St Lawrence is located on Koinmerburra Country; the Custodians of this land are the Koinjmal People.

British settlement in the area began circa 1860 when John Arthur Macartney established Waverley pastoral station. The township of St Lawrence was originally established to maintain the Customs Office for the Port of St Lawrence. It takes its name from one of the blocks on the Waverley pastoral station.

The St Lawrence State School opened on 28 May 1871.

Anglican services were held quarterly in the St Lawrence Courthouse (now the St Lawrence Police Station) until the opening of the meatworks in 1893 attracted sufficient residents to establish a church.

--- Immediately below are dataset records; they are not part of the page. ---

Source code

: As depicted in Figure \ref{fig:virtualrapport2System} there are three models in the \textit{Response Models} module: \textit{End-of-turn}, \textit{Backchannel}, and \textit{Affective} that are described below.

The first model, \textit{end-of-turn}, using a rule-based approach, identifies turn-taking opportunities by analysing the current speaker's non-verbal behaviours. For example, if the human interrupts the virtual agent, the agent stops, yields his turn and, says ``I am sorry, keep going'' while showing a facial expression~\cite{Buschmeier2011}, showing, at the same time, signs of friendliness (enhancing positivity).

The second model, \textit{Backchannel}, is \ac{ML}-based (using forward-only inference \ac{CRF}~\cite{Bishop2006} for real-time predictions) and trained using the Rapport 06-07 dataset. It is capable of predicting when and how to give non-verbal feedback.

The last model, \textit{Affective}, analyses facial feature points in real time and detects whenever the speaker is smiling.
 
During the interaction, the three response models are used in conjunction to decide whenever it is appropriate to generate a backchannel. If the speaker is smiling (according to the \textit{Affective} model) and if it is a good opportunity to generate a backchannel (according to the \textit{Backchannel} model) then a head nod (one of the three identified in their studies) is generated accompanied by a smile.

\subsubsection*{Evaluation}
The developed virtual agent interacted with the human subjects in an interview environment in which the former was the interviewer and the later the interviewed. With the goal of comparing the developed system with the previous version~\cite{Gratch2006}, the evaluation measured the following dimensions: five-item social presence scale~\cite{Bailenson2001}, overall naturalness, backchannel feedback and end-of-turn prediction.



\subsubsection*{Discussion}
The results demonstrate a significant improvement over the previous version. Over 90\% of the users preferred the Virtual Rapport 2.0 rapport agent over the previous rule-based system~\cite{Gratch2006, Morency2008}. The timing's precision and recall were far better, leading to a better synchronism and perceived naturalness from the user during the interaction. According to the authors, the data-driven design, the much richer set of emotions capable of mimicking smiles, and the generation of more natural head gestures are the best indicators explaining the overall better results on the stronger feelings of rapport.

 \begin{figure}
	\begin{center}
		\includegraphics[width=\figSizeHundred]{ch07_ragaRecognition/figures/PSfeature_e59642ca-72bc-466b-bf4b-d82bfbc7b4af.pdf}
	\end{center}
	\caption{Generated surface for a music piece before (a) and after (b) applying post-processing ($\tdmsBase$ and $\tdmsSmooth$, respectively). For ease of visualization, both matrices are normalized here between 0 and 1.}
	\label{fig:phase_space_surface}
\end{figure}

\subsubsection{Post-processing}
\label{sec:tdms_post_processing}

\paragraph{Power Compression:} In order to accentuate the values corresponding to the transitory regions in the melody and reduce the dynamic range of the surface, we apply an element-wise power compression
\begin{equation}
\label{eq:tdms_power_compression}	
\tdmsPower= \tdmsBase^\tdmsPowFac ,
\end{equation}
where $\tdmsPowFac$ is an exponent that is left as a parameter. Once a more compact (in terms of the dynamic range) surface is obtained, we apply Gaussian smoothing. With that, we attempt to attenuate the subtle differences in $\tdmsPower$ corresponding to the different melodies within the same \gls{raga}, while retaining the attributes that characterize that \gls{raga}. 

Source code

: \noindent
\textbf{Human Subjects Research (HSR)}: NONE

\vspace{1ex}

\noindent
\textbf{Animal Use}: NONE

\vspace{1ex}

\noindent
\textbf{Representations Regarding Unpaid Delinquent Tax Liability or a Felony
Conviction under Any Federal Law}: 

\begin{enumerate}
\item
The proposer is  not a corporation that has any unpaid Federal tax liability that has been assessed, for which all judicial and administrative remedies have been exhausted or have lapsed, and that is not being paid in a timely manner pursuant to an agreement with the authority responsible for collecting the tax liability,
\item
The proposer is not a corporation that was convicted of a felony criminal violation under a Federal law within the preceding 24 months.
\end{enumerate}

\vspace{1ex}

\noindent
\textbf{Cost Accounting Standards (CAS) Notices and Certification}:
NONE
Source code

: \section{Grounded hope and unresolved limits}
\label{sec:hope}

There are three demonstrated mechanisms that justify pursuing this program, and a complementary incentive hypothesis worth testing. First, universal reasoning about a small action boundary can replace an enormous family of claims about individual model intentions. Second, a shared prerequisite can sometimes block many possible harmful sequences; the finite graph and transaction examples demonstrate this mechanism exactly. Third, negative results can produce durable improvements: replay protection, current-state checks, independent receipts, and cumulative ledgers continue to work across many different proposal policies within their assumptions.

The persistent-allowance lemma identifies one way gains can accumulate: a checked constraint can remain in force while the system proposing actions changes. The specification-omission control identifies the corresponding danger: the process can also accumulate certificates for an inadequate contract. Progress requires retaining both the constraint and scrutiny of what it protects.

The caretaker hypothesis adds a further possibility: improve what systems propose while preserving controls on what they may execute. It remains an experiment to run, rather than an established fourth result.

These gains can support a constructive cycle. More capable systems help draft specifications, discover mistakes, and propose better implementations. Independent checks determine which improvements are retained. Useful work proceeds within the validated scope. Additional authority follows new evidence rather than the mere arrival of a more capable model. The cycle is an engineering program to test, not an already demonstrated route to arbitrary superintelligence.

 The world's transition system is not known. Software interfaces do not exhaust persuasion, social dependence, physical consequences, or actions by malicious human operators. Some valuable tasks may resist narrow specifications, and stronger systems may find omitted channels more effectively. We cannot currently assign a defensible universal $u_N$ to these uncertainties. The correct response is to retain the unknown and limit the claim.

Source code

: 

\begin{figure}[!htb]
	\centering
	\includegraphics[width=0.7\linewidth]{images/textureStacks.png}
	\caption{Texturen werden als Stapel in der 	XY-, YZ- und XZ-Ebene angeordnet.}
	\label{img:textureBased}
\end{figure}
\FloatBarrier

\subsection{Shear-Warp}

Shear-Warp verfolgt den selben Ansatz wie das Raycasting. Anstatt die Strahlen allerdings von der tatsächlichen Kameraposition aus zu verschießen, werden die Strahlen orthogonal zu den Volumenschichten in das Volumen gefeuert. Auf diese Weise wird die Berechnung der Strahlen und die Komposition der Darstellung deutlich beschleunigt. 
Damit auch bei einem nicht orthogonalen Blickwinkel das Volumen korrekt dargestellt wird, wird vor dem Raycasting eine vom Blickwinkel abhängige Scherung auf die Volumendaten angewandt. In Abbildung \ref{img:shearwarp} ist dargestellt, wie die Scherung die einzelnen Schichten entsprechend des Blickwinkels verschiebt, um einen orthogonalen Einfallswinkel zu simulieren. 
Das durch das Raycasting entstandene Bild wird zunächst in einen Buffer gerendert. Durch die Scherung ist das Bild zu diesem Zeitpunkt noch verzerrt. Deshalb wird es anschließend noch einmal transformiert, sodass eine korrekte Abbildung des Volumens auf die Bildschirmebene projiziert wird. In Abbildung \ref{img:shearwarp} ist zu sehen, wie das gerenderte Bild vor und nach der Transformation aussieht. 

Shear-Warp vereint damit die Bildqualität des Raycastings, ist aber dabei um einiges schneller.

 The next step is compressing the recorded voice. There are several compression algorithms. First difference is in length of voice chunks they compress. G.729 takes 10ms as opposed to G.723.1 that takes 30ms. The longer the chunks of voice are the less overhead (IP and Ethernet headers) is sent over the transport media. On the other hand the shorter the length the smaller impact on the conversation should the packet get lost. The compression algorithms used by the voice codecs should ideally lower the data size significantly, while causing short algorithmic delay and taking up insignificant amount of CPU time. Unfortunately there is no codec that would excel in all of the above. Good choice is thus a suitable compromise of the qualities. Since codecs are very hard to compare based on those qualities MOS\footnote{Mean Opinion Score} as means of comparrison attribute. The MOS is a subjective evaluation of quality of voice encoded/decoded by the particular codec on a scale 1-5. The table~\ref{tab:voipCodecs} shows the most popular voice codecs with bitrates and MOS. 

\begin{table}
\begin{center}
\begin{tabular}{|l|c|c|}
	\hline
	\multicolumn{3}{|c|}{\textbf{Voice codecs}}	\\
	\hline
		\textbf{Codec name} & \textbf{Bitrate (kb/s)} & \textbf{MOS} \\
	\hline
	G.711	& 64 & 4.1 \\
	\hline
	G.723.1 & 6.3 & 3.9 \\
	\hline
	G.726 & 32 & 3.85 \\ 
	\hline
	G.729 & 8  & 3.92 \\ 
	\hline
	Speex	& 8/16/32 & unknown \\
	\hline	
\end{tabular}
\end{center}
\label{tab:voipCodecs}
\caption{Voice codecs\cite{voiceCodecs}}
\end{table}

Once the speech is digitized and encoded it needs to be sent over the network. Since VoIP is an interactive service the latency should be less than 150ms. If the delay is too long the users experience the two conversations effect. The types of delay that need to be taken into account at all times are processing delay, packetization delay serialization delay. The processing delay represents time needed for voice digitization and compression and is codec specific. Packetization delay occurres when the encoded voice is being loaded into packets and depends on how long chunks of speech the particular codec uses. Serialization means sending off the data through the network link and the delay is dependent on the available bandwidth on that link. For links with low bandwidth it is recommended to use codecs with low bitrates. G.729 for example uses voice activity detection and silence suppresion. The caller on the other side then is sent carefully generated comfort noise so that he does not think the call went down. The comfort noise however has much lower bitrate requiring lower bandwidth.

In March 1898, Vicar Arthur Henry Julius purchased 5 acre of land at the end of Macartney Street (the main street through the town) where he said the church would be "conspicuous". The foundation block for Christ Church Anglican was laid on Saturday 21 May 1898 by Thomas Byrnes, the new Queensland Premier (and Queensland's first Roman Catholic Premier). The church was designed by Rockhampton architect, Alfred Mowbray Hutton, to seat around 100 people with a classroom for Sunday School and a bedroom for visiting clergy. The contractors were Newman Bros of Rockhampton.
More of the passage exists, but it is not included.